I see that reflected also on websites. I'm aware that Jews adopted the Christian chapter divisions. A Jewish website http://www.mechon-mamre.org/p/pt/pt1401.htm has the format that the BHS uses of 4 in Joel and 3 in Malachi. Whereas a Christian website, has the format used by the KJV, of 3 in Joel and 4 in Malachi. So bibleworks and websites agree.

And it seems the difference is in Bible versions.

So I'm interested in what came first, whether it was A) 3 chapters in Joel, 4 chapters in Malachi, like the KJV. Or whether it was B) 4 chapters in Joel, 3 chapters in Malachi, like the BHS. And why was it changed?

added-

curiousdanni has pointed out in comment, a line from wikipedia's page on the book of Malachi , that says "The book of Malachi is divided into three chapters in the Hebrew Bible and the Greek Septuagint and four chapters in the Latin Vulgate" Though since chapter divisions were created around 1205CE which is after all those books were produced, that line doesn't tell us which came first, who changed it and why.

According to this webpage, https://muse.jhu.edu/article/439032 which discusses old masoretic divisions(nothing to do with and not to be confused with, chapters and verses), and tries to draw similarities with christian chapters and verses, it happens to mention that Stephan Langton used the Vulgate. So that'd indicate that the Vulgate chapter divisions has the original ones that Langton or his Paris School Of Savants, came up with. I have then looked at the Vulgate online. And I see that it has 4 Chapters in Malachi, like the KJV.. which suggests that the BHS chapter divisions are a departure. I will update the question again accordingly to take this into account, as we now have a source for the KJV's chapter divisions. And we know it's the original one. Which just leaves the question of who came up with the variation and why.. whether it's the BHS authors that did.

In response to curiousdanni's comment bringing up about masoretic jewish divisions of the text.. Some of these websites that discuss the christian chapter divisions try to compare them to the masoretic jewish divisions, but i'm not talking about the masoretic jewish divisions.

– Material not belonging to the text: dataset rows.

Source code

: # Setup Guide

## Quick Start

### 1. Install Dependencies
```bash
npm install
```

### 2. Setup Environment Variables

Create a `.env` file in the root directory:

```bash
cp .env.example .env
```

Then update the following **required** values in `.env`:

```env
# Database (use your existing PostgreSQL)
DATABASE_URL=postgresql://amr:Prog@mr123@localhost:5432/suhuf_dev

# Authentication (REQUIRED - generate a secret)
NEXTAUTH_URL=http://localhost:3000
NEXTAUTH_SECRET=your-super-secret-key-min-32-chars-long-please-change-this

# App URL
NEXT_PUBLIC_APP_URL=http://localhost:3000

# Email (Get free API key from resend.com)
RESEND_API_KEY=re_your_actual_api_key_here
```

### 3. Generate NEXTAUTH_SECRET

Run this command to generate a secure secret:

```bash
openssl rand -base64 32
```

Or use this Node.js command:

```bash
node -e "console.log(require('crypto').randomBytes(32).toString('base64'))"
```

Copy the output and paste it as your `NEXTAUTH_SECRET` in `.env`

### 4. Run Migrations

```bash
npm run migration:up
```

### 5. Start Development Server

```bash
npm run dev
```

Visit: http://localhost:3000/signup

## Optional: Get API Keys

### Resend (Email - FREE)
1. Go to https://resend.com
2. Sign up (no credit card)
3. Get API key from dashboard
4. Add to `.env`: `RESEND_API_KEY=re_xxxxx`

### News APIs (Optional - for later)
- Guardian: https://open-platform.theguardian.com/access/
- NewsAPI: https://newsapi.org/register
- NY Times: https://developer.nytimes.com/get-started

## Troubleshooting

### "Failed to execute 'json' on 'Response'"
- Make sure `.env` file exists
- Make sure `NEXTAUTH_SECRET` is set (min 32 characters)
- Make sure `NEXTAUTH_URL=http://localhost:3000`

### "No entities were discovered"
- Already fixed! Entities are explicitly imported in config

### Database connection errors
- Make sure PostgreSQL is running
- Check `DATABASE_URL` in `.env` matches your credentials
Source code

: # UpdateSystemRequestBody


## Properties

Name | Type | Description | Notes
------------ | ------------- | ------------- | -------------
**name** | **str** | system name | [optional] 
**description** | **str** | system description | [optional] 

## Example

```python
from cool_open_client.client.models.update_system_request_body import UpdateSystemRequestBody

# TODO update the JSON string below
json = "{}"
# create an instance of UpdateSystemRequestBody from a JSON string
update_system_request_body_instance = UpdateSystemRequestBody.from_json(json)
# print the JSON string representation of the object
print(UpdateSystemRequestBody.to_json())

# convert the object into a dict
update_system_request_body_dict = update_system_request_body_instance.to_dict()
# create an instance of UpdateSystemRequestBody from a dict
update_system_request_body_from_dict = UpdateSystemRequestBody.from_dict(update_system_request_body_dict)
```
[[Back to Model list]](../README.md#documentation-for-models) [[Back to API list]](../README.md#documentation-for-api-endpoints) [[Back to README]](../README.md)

Note that the jewish masoretic divisions aren't called chapters, aren't numbered, and don't number verses, and even differ from christian chapters if looking at the first and second chapters of genesis, I'm talking of the jewish adoption of the christian chapter divisions. Where total chapters in each book are identical apart from that the number of chapters in joel and malachi are reversed!

And in response to curiousdanni's comment regarding the relationship between the WLC,BHS,and the LC.. I have found the relationship to be the following https://en.wikipedia.org/wiki/Leningrad_Codex "The Westminster Leningrad Codex is an online digital version of the Leningrad Codex....transcribed from BHS". (Therefore the source of the WLC is the BHS). As for the BHS https://en.wikipedia.org/wiki/Biblia_Hebraica_Stuttgartensia "The Biblia Hebraica Stuttgartensia, abbreviated as BHS or rarely BH4, is an edition of the Masoretic Text of the Hebrew Bible as preserved in the Leningrad Codex, and supplemented by masoretic and text-critical notes. It is the fourth edition in the Biblia Hebraica series started by Rudolf Kittel and is published by the Deutsche Bibelgesellschaft (German Bible Society) in Stuttgart....The Biblia Hebraica Stuttgartensia ...the editors have "accordingly refrained from removing obvious scribal errors" (these have then been noted in the critical apparatus)...[it] is meant to be an exact copy of the Masoretic Text as recorded in the Leningrad Codex.......exception to that is the Rafe diacritic.....One more difference to the Leningrad Codex is the book order, the Books of Chronicles have been moved to the end as it appears in common Hebrew bibles, even though it precedes Psalms in the codex...."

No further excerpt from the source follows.